Trying to cash fake chips at a casino not a smart idea

TAGs: del lago resort & casino, New York

It takes someone with unique grey-matter composition to try to pull off a crime, especially at a casino. Gambling houses are known for having a keen eye for detail and are adept at identifying stunts even before they begin. A recent patron of the del Lago Resort and Casino in New York tempted fate put the casino to the test, only to lose big time. His attempt at converting fake chips into cash only lasted for a brief minute and he is now looking at two felony charges.

Trying to cash fake chips at a casino not a smart reports on the incident, stating that Ronnie E. Lewis has been arrested by New York State Troopers for swapping the chips for $600 cash in the casino. The 62-year-old Rochester resident was brought to where he is going to call home for quite some time – in jail. He was behind bars at the time at the Monroe County Jail for unrelated crimes. Sounds like a real winner.

Lewis had apparently concocted a scheme that he figured would make him rich. He was able to alter the casino’s gambling chips in order to cash them in and, while the police reports are unclear, the $600 run may have been a test to see how effective his scheme would be. Apparently, not very.

Lewis was sent from his Monroe County jail cell to his new digs at the Seneca County Jail and is being held for his arraignment. That arraignment will see him looking at charges of second-degree criminal possession of a forged instrument and use of unlawful gaming property. Both are felonies and Lewis should start to get comfortable looking through metal bars since he will most likely be locked up for a very long time.

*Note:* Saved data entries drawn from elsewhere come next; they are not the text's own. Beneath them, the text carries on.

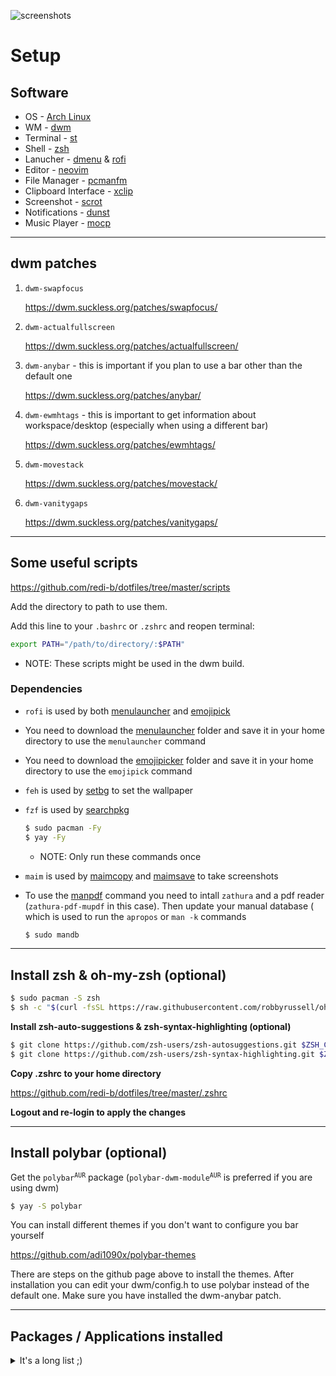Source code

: ![screenshots](https://user-images.githubusercontent.com/66169993/116791389-967bb880-aac2-11eb-9167-2a5ce5932ef8.png)

# Setup

## Software

   - OS - [Arch Linux](https://archlinux.org)
   - WM - [dwm](https://dwm.suckless.org)
   - Terminal - [st](https://st.suckless.org)
   - Shell - [zsh](https://zsh.org)
   - Lanucher - [dmenu](https://dwm.suckless.org) & [rofi](https://github.com/davatorium/rofi)
   - Editor - [neovim](https://github.com/neovim/neovim)
   - File Manager - [pcmanfm](https://wiki.archlinux.org/index.php/PCManFM)
   - Clipboard Interface - [xclip](https://github.com/astrand/xclip)
   - Screenshot - [scrot](https://github.com/resurrecting-open-source-projects/scrot)
   - Notifications - [dunst](https://github.com/dunst-project/dunst)
   - Music Player - [mocp](https://github.com/jonsafari/mocp)

---

## dwm patches

1. ```dwm-swapfocus```

    https://dwm.suckless.org/patches/swapfocus/

2. ```dwm-actualfullscreen```

    https://dwm.suckless.org/patches/actualfullscreen/

3. ```dwm-anybar``` - this is important if you plan to use a bar other than the default one

    https://dwm.suckless.org/patches/anybar/

5. ```dwm-ewmhtags``` - this is important to get information about workspace/desktop (especially when using a different bar)

    https://dwm.suckless.org/patches/ewmhtags/

6. ```dwm-movestack```

    https://dwm.suckless.org/patches/movestack/

7. ```dwm-vanitygaps```

    https://dwm.suckless.org/patches/vanitygaps/

---

## Some useful scripts

https://github.com/redi-b/dotfiles/tree/master/scripts

Add the directory to path to use them.

Add this line to your ```.bashrc``` or ```.zshrc``` and reopen terminal:

```bash
export PATH="/path/to/directory/:$PATH"
```
   - NOTE: These scripts might be used in the dwm build.

   ### Dependencies

   - ```rofi``` is used by both [menulauncher](https://github.com/redi-b/dotfiles/tree/master/scripts/menulauncher) and [emojipick](https://github.com/redi-b/dotfiles/tree/master/scripts/emojipick)

   - You need to download the [menulauncher](https://github.com/redi-b/dotfiles/tree/master/menulauncher) folder and save it in your home directory to use the ```menulauncher``` command
   - You need to download the [emojipicker](https://github.com/redi-b/dotfiles/tree/master/emojipicker) folder and save it in your home directory to use the ```emojipick``` command
   - ```feh``` is used by [setbg](https://github.com/redi-b/dotfiles/tree/master/scripts/setbg) to set the wallpaper

   - ```fzf``` is used by [searchpkg](https://github.com/redi-b/dotfiles/tree/master/scripts/searchpkg) 

       ```bash
       $ sudo pacman -Fy
       $ yay -Fy
       ```
       - NOTE: Only run these commands once

   - ```maim``` is used by [maimcopy](https://github.com/redi-b/dotfiles/tree/master/scripts/maimcopy) and [maimsave](https://github.com/redi-b/dotfiles/tree/master/scripts/maimsave) to take screenshots
   - To use the [manpdf](https://github.com/redi-b/dotfiles/tree/master/scripts/manpdf) command you need to intall ```zathura``` and a pdf reader (```zathura-pdf-mupdf``` in this case). Then update your manual database ( which is used to run the ```apropos``` or ```man -k``` commands

       ```bash
       $ sudo mandb
       ```

---

## Install zsh & oh-my-zsh (optional)

   ```bash
   $ sudo pacman -S zsh
   $ sh -c "$(curl -fsSL https://raw.githubusercontent.com/robbyrussell/oh-my-zsh/master/tools/install.sh)"
   ```

   **Install zsh-auto-suggestions & zsh-syntax-highlighting (optional)**
   
   ```bash
   $ git clone https://github.com/zsh-users/zsh-autosuggestions.git $ZSH_CUSTOM/plugins/zsh-autosuggestions
   $ git clone https://github.com/zsh-users/zsh-syntax-highlighting.git $ZSH_CUSTOM/plugins/zsh-syntax-highlighting
   ```

   **Copy .zshrc to your home directory**

   https://github.com/redi-b/dotfiles/tree/master/.zshrc

   **Logout and re-login to apply the changes**

---

## Install polybar (optional)

   Get the <code>polybar<sup>AUR</sup></code> package (<code>polybar-dwm-module<sup>AUR</sup></code> is preferred if you are using dwm)

   ```bash
   $ yay -S polybar
   ```

   You can install different themes if you don't want to configure you bar yourself

   https://github.com/adi1090x/polybar-themes

   There are steps on the github page above to install the themes. After installation you can edit your dwm/config.h to use polybar instead of the default one. Make sure you have installed the dwm-anybar patch.

---

## Packages / Applications installed

<details>
   <summary>It's a long list ;)</summary>

   - ```alsa-utils``` 
   - ```ark``` 
   - ```breeze-icons``` 
   - ```clang``` 
   - ```cmake``` 
   - ```cmatrix``` 
   - ```cowsay``` 
   - ```dunst``` 
   - <code>eww-git<sup>AUR</sup></code>
   - ```feh``` 
   - ```figlet``` 
   - ```fortune-mod``` 
   - ```freedownloadmanager``` 
   - ```fzf``` 
   - <code>google-chrome<sup>AUR</sup></code>
   - <code>kvantum-theme-qogir<sup>AUR</sup></code>
   - ```lxappearance``` 
   - ```maim``` 
   - ```mpv``` 
   - ```mtools``` 
   - ```neofetch``` 
   - ```neovim``` 
   - ```nodejs``` 
   - ```noto-fonts``` 
   - ```npm``` 
   - ```os-prober``` 
   - ```pavucontrol``` 
   - ```pcmanfm``` 
   - <code>polybar<sup>AUR</sup></code>
   - ```pulseaudio``` 
   - ```python``` 
   - ```python-pip``` 
   - ```python-pynvim``` 
   - <code>qogir-gtk-theme<sup>AUR</sup></code>
   - ```qt5ct``` 
   - ```rofi``` 
   - ```rustup``` 
   - <code>spotify<sup>AUR</sup></code>
   - ```subversion``` 
   - ```sxiv``` 
   - <code>telegram-desktop<sup>AUR</sup></code>
   - ```tmux``` 
   - ```ttf-hack``` 
   - ```vim``` 
   - <code>visual-studio-code-bin<sup>AUR</sup></code>
   - ```vlc``` 
   - ```wget``` 
   - ```xorg-xev``` 
   - ```xorg-xinit``` 
   - ```xorg-xmodmap``` 
   - ```xorg-xprop``` 
   - ```xorg-xrandr``` 
   - <code>yay<sup>AUR</sup></code>
   - ```zathura``` 
   - ```zathura-pdf-mupdf``` 
   - ```zsh``` 

</details>
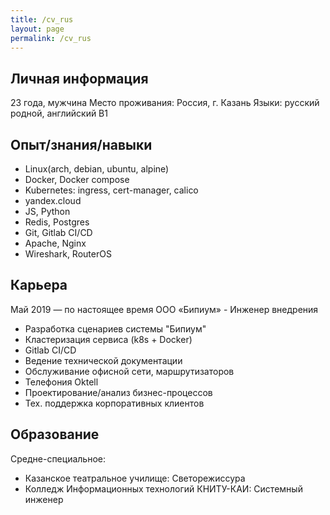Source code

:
 ```yaml
---
title: /cv_rus
layout: page
permalink: /cv_rus
---
```


## Личная информация
23 года, мужчина
Место проживания: Россия, г. Казань
Языки: русский родной, английский B1

## Опыт/знания/навыки
* Linux(arch, debian, ubuntu, alpine)
* Docker, Docker compose
* Kubernetes: ingress, cert-manager, calico
* yandex.cloud
* JS, Python
* Redis, Postgres
* Git, Gitlab CI/CD
* Apache, Nginx
* Wireshark, RouterOS

## Карьера
Май 2019 — по настоящее время
ООО «Бипиум» - Инженер внедрения
* Разработка сценариев системы "Бипиум"
* Кластеризация сервиса (k8s + Docker)
* Gitlab CI/CD
* Ведение технической документации
* Обслуживание офисной сети, маршрутизаторов 
* Телефония Oktell
* Проектирование/анализ бизнес-процессов
* Тех. поддержка корпоративных клиентов

## Образование
Средне-специальное:
* Казанское театральное училище: Светорежиссура
* Колледж Информационных технологий КНИТУ-КАИ: Системный инженер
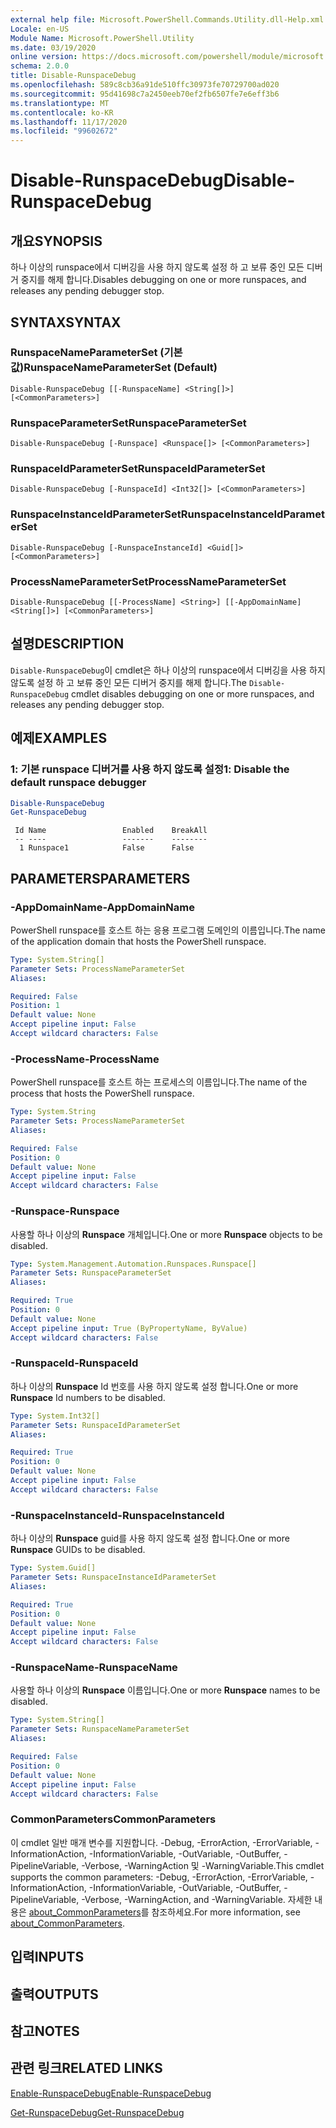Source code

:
 ```yaml
---
external help file: Microsoft.PowerShell.Commands.Utility.dll-Help.xml
Locale: en-US
Module Name: Microsoft.PowerShell.Utility
ms.date: 03/19/2020
online version: https://docs.microsoft.com/powershell/module/microsoft.powershell.utility/disable-runspacedebug?view=powershell-7.2&WT.mc_id=ps-gethelp
schema: 2.0.0
title: Disable-RunspaceDebug
ms.openlocfilehash: 589c8cb36a91de510ffc30973fe70729700ad020
ms.sourcegitcommit: 95d41698c7a2450eeb70ef2fb6507fe7e6eff3b6
ms.translationtype: MT
ms.contentlocale: ko-KR
ms.lasthandoff: 11/17/2020
ms.locfileid: "99602672"
---
```

# <span data-ttu-id="97e17-102">Disable-RunspaceDebug</span><span class="sxs-lookup"><span data-stu-id="97e17-102">Disable-RunspaceDebug</span></span>

## <span data-ttu-id="97e17-103">개요</span><span class="sxs-lookup"><span data-stu-id="97e17-103">SYNOPSIS</span></span>
<span data-ttu-id="97e17-104">하나 이상의 runspace에서 디버깅을 사용 하지 않도록 설정 하 고 보류 중인 모든 디버거 중지를 해제 합니다.</span><span class="sxs-lookup"><span data-stu-id="97e17-104">Disables debugging on one or more runspaces, and releases any pending debugger stop.</span></span>

## <span data-ttu-id="97e17-105">SYNTAX</span><span class="sxs-lookup"><span data-stu-id="97e17-105">SYNTAX</span></span>

### <span data-ttu-id="97e17-106">RunspaceNameParameterSet (기본값)</span><span class="sxs-lookup"><span data-stu-id="97e17-106">RunspaceNameParameterSet (Default)</span></span>

```
Disable-RunspaceDebug [[-RunspaceName] <String[]>] [<CommonParameters>]
```

### <span data-ttu-id="97e17-107">RunspaceParameterSet</span><span class="sxs-lookup"><span data-stu-id="97e17-107">RunspaceParameterSet</span></span>

```
Disable-RunspaceDebug [-Runspace] <Runspace[]> [<CommonParameters>]
```

### <span data-ttu-id="97e17-108">RunspaceIdParameterSet</span><span class="sxs-lookup"><span data-stu-id="97e17-108">RunspaceIdParameterSet</span></span>

```
Disable-RunspaceDebug [-RunspaceId] <Int32[]> [<CommonParameters>]
```

### <span data-ttu-id="97e17-109">RunspaceInstanceIdParameterSet</span><span class="sxs-lookup"><span data-stu-id="97e17-109">RunspaceInstanceIdParameterSet</span></span>

```
Disable-RunspaceDebug [-RunspaceInstanceId] <Guid[]> [<CommonParameters>]
```

### <span data-ttu-id="97e17-110">ProcessNameParameterSet</span><span class="sxs-lookup"><span data-stu-id="97e17-110">ProcessNameParameterSet</span></span>

```
Disable-RunspaceDebug [[-ProcessName] <String>] [[-AppDomainName] <String[]>] [<CommonParameters>]
```

## <span data-ttu-id="97e17-111">설명</span><span class="sxs-lookup"><span data-stu-id="97e17-111">DESCRIPTION</span></span>

<span data-ttu-id="97e17-112">`Disable-RunspaceDebug`이 cmdlet은 하나 이상의 runspace에서 디버깅을 사용 하지 않도록 설정 하 고 보류 중인 모든 디버거 중지를 해제 합니다.</span><span class="sxs-lookup"><span data-stu-id="97e17-112">The `Disable-RunspaceDebug` cmdlet disables debugging on one or more runspaces, and releases any pending debugger stop.</span></span>

## <span data-ttu-id="97e17-113">예제</span><span class="sxs-lookup"><span data-stu-id="97e17-113">EXAMPLES</span></span>

### <span data-ttu-id="97e17-114">1: 기본 runspace 디버거를 사용 하지 않도록 설정</span><span class="sxs-lookup"><span data-stu-id="97e17-114">1: Disable the default runspace debugger</span></span>

```powershell
Disable-RunspaceDebug
Get-RunspaceDebug
```

```Output
 Id Name                 Enabled    BreakAll
 -- ----                 -------    --------
  1 Runspace1            False      False
```

## <span data-ttu-id="97e17-115">PARAMETERS</span><span class="sxs-lookup"><span data-stu-id="97e17-115">PARAMETERS</span></span>

### <span data-ttu-id="97e17-116">-AppDomainName</span><span class="sxs-lookup"><span data-stu-id="97e17-116">-AppDomainName</span></span>

<span data-ttu-id="97e17-117">PowerShell runspace를 호스트 하는 응용 프로그램 도메인의 이름입니다.</span><span class="sxs-lookup"><span data-stu-id="97e17-117">The name of the application domain that hosts the PowerShell runspace.</span></span>

```yaml
Type: System.String[]
Parameter Sets: ProcessNameParameterSet
Aliases:

Required: False
Position: 1
Default value: None
Accept pipeline input: False
Accept wildcard characters: False
```

### <span data-ttu-id="97e17-118">-ProcessName</span><span class="sxs-lookup"><span data-stu-id="97e17-118">-ProcessName</span></span>

<span data-ttu-id="97e17-119">PowerShell runspace를 호스트 하는 프로세스의 이름입니다.</span><span class="sxs-lookup"><span data-stu-id="97e17-119">The name of the process that hosts the PowerShell runspace.</span></span>

```yaml
Type: System.String
Parameter Sets: ProcessNameParameterSet
Aliases:

Required: False
Position: 0
Default value: None
Accept pipeline input: False
Accept wildcard characters: False
```

### <span data-ttu-id="97e17-120">-Runspace</span><span class="sxs-lookup"><span data-stu-id="97e17-120">-Runspace</span></span>

<span data-ttu-id="97e17-121">사용할 하나 이상의 **Runspace** 개체입니다.</span><span class="sxs-lookup"><span data-stu-id="97e17-121">One or more **Runspace** objects to be disabled.</span></span>

```yaml
Type: System.Management.Automation.Runspaces.Runspace[]
Parameter Sets: RunspaceParameterSet
Aliases:

Required: True
Position: 0
Default value: None
Accept pipeline input: True (ByPropertyName, ByValue)
Accept wildcard characters: False
```

### <span data-ttu-id="97e17-122">-RunspaceId</span><span class="sxs-lookup"><span data-stu-id="97e17-122">-RunspaceId</span></span>

<span data-ttu-id="97e17-123">하나 이상의 **Runspace** Id 번호를 사용 하지 않도록 설정 합니다.</span><span class="sxs-lookup"><span data-stu-id="97e17-123">One or more **Runspace** Id numbers to be disabled.</span></span>

```yaml
Type: System.Int32[]
Parameter Sets: RunspaceIdParameterSet
Aliases:

Required: True
Position: 0
Default value: None
Accept pipeline input: False
Accept wildcard characters: False
```

### <span data-ttu-id="97e17-124">-RunspaceInstanceId</span><span class="sxs-lookup"><span data-stu-id="97e17-124">-RunspaceInstanceId</span></span>

<span data-ttu-id="97e17-125">하나 이상의 **Runspace** guid를 사용 하지 않도록 설정 합니다.</span><span class="sxs-lookup"><span data-stu-id="97e17-125">One or more **Runspace** GUIDs to be disabled.</span></span>

```yaml
Type: System.Guid[]
Parameter Sets: RunspaceInstanceIdParameterSet
Aliases:

Required: True
Position: 0
Default value: None
Accept pipeline input: False
Accept wildcard characters: False
```

### <span data-ttu-id="97e17-126">-RunspaceName</span><span class="sxs-lookup"><span data-stu-id="97e17-126">-RunspaceName</span></span>

<span data-ttu-id="97e17-127">사용할 하나 이상의 **Runspace** 이름입니다.</span><span class="sxs-lookup"><span data-stu-id="97e17-127">One or more **Runspace** names to be disabled.</span></span>

```yaml
Type: System.String[]
Parameter Sets: RunspaceNameParameterSet
Aliases:

Required: False
Position: 0
Default value: None
Accept pipeline input: False
Accept wildcard characters: False
```

### <span data-ttu-id="97e17-128">CommonParameters</span><span class="sxs-lookup"><span data-stu-id="97e17-128">CommonParameters</span></span>

<span data-ttu-id="97e17-129">이 cmdlet 일반 매개 변수를 지원합니다. -Debug, -ErrorAction, -ErrorVariable, -InformationAction, -InformationVariable, -OutVariable, -OutBuffer, -PipelineVariable, -Verbose, -WarningAction 및 -WarningVariable.</span><span class="sxs-lookup"><span data-stu-id="97e17-129">This cmdlet supports the common parameters: -Debug, -ErrorAction, -ErrorVariable, -InformationAction, -InformationVariable, -OutVariable, -OutBuffer, -PipelineVariable, -Verbose, -WarningAction, and -WarningVariable.</span></span> <span data-ttu-id="97e17-130">자세한 내용은 [about_CommonParameters](https://go.microsoft.com/fwlink/?LinkID=113216)를 참조하세요.</span><span class="sxs-lookup"><span data-stu-id="97e17-130">For more information, see [about_CommonParameters](https://go.microsoft.com/fwlink/?LinkID=113216).</span></span>

## <span data-ttu-id="97e17-131">입력</span><span class="sxs-lookup"><span data-stu-id="97e17-131">INPUTS</span></span>

## <span data-ttu-id="97e17-132">출력</span><span class="sxs-lookup"><span data-stu-id="97e17-132">OUTPUTS</span></span>

## <span data-ttu-id="97e17-133">참고</span><span class="sxs-lookup"><span data-stu-id="97e17-133">NOTES</span></span>

## <span data-ttu-id="97e17-134">관련 링크</span><span class="sxs-lookup"><span data-stu-id="97e17-134">RELATED LINKS</span></span>

[<span data-ttu-id="97e17-135">Enable-RunspaceDebug</span><span class="sxs-lookup"><span data-stu-id="97e17-135">Enable-RunspaceDebug</span></span>](Enable-RunspaceDebug.md)

[<span data-ttu-id="97e17-136">Get-RunspaceDebug</span><span class="sxs-lookup"><span data-stu-id="97e17-136">Get-RunspaceDebug</span></span>](Get-RunspaceDebug.md)

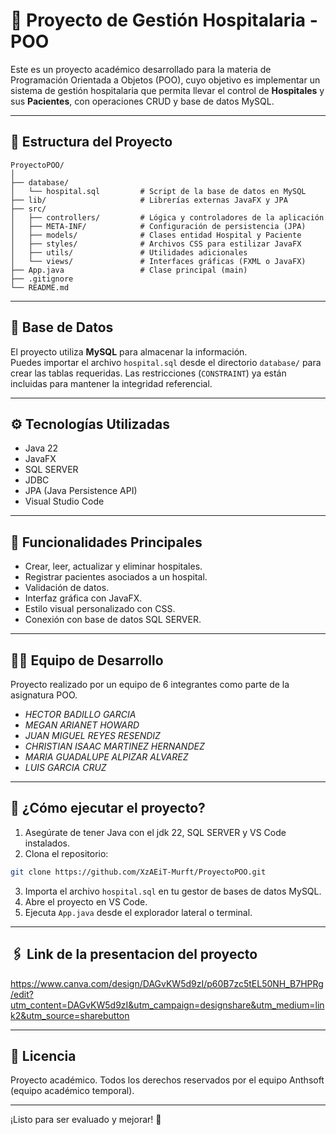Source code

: # 🏥 Proyecto de Gestión Hospitalaria - POO

Este es un proyecto académico desarrollado para la materia de Programación Orientada a Objetos (POO), cuyo objetivo es implementar un sistema de gestión hospitalaria que permita llevar el control de **Hospitales** y sus **Pacientes**, con operaciones CRUD y base de datos MySQL.

---

## 📁 Estructura del Proyecto

```
ProyectoPOO/
│
├── database/
│   └── hospital.sql         # Script de la base de datos en MySQL
├── lib/                     # Librerías externas JavaFX y JPA
├── src/
│   ├── controllers/         # Lógica y controladores de la aplicación
│   ├── META-INF/            # Configuración de persistencia (JPA)
│   ├── models/              # Clases entidad Hospital y Paciente
│   ├── styles/              # Archivos CSS para estilizar JavaFX
│   ├── utils/               # Utilidades adicionales
│   └── views/               # Interfaces gráficas (FXML o JavaFX)
├── App.java                 # Clase principal (main)
├── .gitignore
└── README.md
```

---

## 💾 Base de Datos

El proyecto utiliza **MySQL** para almacenar la información.  
Puedes importar el archivo `hospital.sql` desde el directorio `database/` para crear las tablas requeridas. Las restricciones (`CONSTRAINT`) ya están incluidas para mantener la integridad referencial.

---

## ⚙️ Tecnologías Utilizadas

- Java 22
- JavaFX
- SQL SERVER
- JDBC
- JPA (Java Persistence API)
- Visual Studio Code

---

## 🔄 Funcionalidades Principales

- Crear, leer, actualizar y eliminar hospitales.
- Registrar pacientes asociados a un hospital.
- Validación de datos.
- Interfaz gráfica con JavaFX.
- Estilo visual personalizado con CSS.
- Conexión con base de datos SQL SERVER.

---

## 👨‍💻 Equipo de Desarrollo

Proyecto realizado por un equipo de 6 integrantes como parte de la asignatura POO.  

- *HECTOR BADILLO GARCIA*
- *MEGAN ARIANET HOWARD*
- *JUAN MIGUEL REYES RESENDIZ*
- *CHRISTIAN ISAAC MARTINEZ HERNANDEZ*
- *MARIA GUADALUPE ALPIZAR ALVAREZ*
- *LUIS GARCIA CRUZ*

---

## 🚀 ¿Cómo ejecutar el proyecto?

1. Asegúrate de tener Java con el jdk 22, SQL SERVER y VS Code instalados.
2. Clona el repositorio:

```bash
git clone https://github.com/XzAEiT-Murft/ProyectoPOO.git
```

3. Importa el archivo `hospital.sql` en tu gestor de bases de datos MySQL.
4. Abre el proyecto en VS Code.
5. Ejecuta `App.java` desde el explorador lateral o terminal.

---

## 🖇️ Link de la presentacion del proyecto

https://www.canva.com/design/DAGvKW5d9zI/p60B7zc5tEL50NH_B7HPRg/edit?utm_content=DAGvKW5d9zI&utm_campaign=designshare&utm_medium=link2&utm_source=sharebutton

---



## 📝 Licencia

Proyecto académico. Todos los derechos reservados por el equipo Anthsoft (equipo académico temporal).

---

¡Listo para ser evaluado y mejorar! 💙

The del Lago is grateful it didn’t have to give up the $600, as it can’t afford to lose any revenue. It has struggled since it opened two years ago and has scrambled to find ways to cut expenses and restructure its debt. It also cut back on its casino operations last month to make way for a sportsbook, which it hopes will give it a huge economic boost. It’s still too early to tell if that move was effective.